Pour the cranberry juice into a small pan, bring to the boil and reduce by half. Mix with 75ml of the ponzu sauce and store in the fridge.

Finely chop half the chives. Cut the remaining chives into pieces approximately 3cm long. Remove the outer leaves from the spring onion and cut the green part only into long, thin slices on the diagonal (the white part has a stronger flavour and could overpower the other ingredients). Carefully remove the pulp and seeds of the tomato and discard skin. Cut half the tomato into small dice and slice the remainder into thin strips (julienne). Pick the micro herbs (if using).

Remove the fish and serving plates from the fridge and using your sharpest knife, cut the fillet into 16 thin slices. Arrange four slices of fish on each of the plates to form a “plus” sign (see picture). Turn each plate slightly and place the remaining slices of fish in the gaps, to create another plus.
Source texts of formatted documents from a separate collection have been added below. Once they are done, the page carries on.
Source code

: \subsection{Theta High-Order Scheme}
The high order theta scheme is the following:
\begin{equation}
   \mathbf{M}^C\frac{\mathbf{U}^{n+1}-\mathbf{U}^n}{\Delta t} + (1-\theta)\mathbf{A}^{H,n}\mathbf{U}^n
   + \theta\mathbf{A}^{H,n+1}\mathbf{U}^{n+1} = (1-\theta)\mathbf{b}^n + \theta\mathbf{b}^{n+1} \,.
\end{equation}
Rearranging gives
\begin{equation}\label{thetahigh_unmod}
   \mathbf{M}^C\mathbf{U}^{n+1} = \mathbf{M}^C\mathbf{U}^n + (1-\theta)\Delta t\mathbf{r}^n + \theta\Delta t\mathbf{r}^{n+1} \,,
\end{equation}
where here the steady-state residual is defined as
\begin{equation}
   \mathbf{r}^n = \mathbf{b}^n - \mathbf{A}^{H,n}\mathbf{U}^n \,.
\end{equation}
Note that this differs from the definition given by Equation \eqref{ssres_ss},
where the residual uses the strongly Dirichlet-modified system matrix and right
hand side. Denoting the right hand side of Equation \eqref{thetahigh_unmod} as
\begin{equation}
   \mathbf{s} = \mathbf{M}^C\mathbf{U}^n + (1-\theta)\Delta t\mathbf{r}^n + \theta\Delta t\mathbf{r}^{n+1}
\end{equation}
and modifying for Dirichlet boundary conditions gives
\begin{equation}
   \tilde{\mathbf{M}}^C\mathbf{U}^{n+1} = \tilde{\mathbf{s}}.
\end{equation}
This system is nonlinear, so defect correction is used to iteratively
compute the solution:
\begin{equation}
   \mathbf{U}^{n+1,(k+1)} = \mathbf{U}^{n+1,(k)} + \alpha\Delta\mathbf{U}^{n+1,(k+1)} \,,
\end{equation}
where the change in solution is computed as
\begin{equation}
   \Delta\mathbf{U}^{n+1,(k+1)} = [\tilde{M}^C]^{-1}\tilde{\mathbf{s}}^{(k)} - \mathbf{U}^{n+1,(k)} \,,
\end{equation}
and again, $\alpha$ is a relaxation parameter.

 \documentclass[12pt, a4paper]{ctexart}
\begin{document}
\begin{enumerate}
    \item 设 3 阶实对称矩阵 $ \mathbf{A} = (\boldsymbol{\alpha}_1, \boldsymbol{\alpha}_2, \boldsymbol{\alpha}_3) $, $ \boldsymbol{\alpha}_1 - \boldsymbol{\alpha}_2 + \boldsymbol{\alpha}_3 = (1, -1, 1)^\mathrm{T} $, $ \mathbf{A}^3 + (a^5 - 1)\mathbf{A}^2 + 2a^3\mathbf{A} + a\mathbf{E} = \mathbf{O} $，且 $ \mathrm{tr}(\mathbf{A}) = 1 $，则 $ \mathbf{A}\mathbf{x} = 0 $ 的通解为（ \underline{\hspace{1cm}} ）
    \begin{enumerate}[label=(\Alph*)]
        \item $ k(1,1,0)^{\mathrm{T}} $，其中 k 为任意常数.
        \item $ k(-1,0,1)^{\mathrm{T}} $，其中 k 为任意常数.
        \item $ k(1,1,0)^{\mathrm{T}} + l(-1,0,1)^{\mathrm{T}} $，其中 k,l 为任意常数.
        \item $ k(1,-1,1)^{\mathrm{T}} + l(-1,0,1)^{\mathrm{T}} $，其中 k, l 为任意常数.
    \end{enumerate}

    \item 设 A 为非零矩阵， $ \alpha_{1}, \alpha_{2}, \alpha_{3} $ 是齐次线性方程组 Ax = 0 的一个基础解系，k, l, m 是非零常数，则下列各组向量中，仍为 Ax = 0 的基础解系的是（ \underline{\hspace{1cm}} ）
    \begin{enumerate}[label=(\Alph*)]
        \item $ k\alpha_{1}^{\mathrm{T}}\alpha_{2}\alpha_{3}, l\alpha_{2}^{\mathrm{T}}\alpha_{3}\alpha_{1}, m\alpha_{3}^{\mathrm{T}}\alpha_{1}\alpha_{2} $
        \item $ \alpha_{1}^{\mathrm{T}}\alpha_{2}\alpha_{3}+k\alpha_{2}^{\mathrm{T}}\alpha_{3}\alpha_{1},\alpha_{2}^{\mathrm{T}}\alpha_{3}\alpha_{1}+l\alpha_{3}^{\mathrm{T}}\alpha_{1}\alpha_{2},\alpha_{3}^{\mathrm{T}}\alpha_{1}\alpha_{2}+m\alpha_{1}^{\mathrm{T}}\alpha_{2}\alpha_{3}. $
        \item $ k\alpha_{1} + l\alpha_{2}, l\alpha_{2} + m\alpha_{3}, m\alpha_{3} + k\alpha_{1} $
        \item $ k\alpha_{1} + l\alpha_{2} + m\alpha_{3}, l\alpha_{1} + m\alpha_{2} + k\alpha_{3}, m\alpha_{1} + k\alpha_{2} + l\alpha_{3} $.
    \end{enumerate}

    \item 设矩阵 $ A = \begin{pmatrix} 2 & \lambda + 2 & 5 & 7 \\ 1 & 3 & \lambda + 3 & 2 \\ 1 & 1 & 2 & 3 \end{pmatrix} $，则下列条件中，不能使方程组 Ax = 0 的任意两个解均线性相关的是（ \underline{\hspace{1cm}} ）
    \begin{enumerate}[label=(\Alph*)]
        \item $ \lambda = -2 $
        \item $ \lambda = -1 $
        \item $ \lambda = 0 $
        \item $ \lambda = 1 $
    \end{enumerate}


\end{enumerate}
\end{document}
Using chopsticks or a teaspoon place a small amount of yuzu pepper paste on the end of each slice of fish. Scatter the chives, sliced spring onions and chopped tomatoes over the fish. Place the tomato strips in the centre of each plate and dot the coriander leaves and micro herbs (if using) around the fish. Pour over the remaining ponzu sauce and drizzle over a few drops of garlic (or olive) oil. Dot a small amount of the cranberry ponzu sauce that you made earlier on each piece of fish – this will add colour and a hint of tartness to the dish. Serve.